Designing a Distributed Key-Value Store (Step-by-Step)


This article provides a step-by-step guide to designing a distributed key-value store, addressing challenges like data partitioning, replication, and fault tolerance to achieve scalability and high availability.
AI Summary available — skim the key points instantly. Show AI Generated Summary
Show AI Generated Summary
We located an Open Access version of this article, legally shared by the author or publisher. Open It

A key-value store is a simple type of database where data is stored as {key: value} pairs. Clients can retrieve or update values by providing the corresponding key, similar to how a hash table works.

A distributed key-value store takes this concept a step further.

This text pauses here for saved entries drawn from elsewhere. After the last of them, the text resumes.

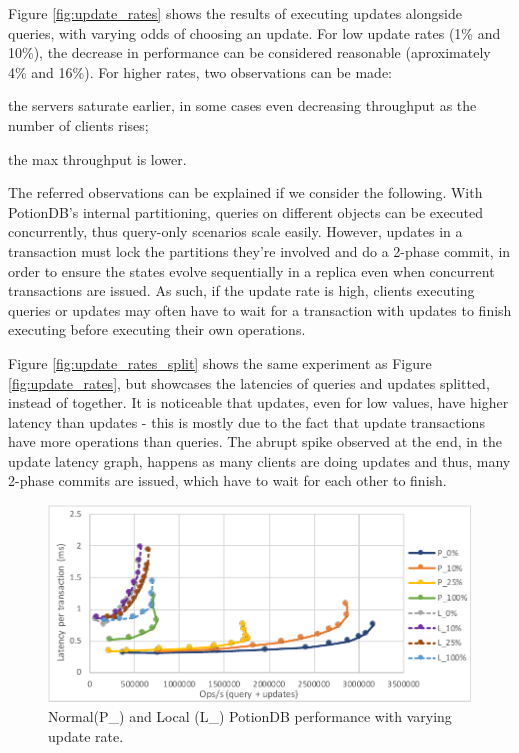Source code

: \documentclass{vldb}
\begin{document}
Figure \ref{fig:update_rates} shows the results of executing updates alongside queries, with varying odds of choosing an update.
For low update rates (1\% and 10\%), the decrease in performance can be considered reasonable (aproximately 4\% and 16\%).
For higher rates, two observations can be made:
\begin{enumerate*}[label=(\roman*)]
	\item the servers saturate earlier, in some cases even decreasing throughput as the number of clients rises;
	\item the max throughput is lower.
\end{enumerate*}

The referred observations can be explained if we consider the following. 
With PotionDB's internal partitioning, queries on different objects can be executed concurrently, thus query-only scenarios scale easily. 
However, updates in a transaction must lock the partitions they're involved and do a 2-phase commit, in order to ensure the states evolve sequentially in a replica even when concurrent transactions are issued.
As such, if the update rate is high, clients executing queries or updates may often have to wait for a transaction with updates to finish executing before executing their own operations.

Figure \ref{fig:update_rates_split} shows the same experiment as Figure \ref{fig:update_rates}, but showcases the latencies of queries and updates splitted, instead of together.
It is noticeable that updates, even for low values, have higher latency than updates - this is mostly due to the fact that update transactions have more operations than queries.
The abrupt spike observed at the end, in the update latency graph, happens as many clients are doing updates and thus, many 2-phase commits are issued, which have to wait for each other to finish.

\begin{figure}
	\centering
	\includegraphics[width=.95\linewidth]{updRate_localvsglobal_cut}
	\caption{Normal(P\_) and Local (L\_) PotionDB performance with varying update rate.}
	\label{fig:update_rates_normal_vs_local}
\end{figure}
\end{document}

Instead of storing all the data on a single machine, it spreads the data across multiple servers (or nodes).

This distribution enables the system to scale horizontally, handling large volumes of data and user requests, while maintaining low latency and high reliability.

But this also introduces a new set of challenges like:

  • How do we efficiently store and retrieve data?

  • How do we persist data to prevent loss during node crashes?

  • How do we evenly distribute data across multiple nodes?

  • How do we keep the data consistent across nodes?

  • How do we detect and recover from node failures?

In this article, we’ll walk through how to design a distributed key-value store from the ground up, one that is capable of handling large-scale workloads with low latency, high availability, and fault tolerance.

We’ll begin by identifying the functional requirements (what the system should do) and non-functional requirements (how the system should behave).

Then, we’ll start with a single-node setup and progressively evolve it into a fully distributed system, one building block at a time.

Along the way, we’ll explore key system design concepts such as:

  • Data partitioning

  • Consistent hashing

  • Replication

  • Leader election

  • The CAP theorem

  • Consistency models (strong, eventual, causal)

  • Storage Engine Design

By the end of this post, you’ll have a solid understanding of what it takes to build a production-grade distributed key-value store and the trade-offs involved at each stage of the design.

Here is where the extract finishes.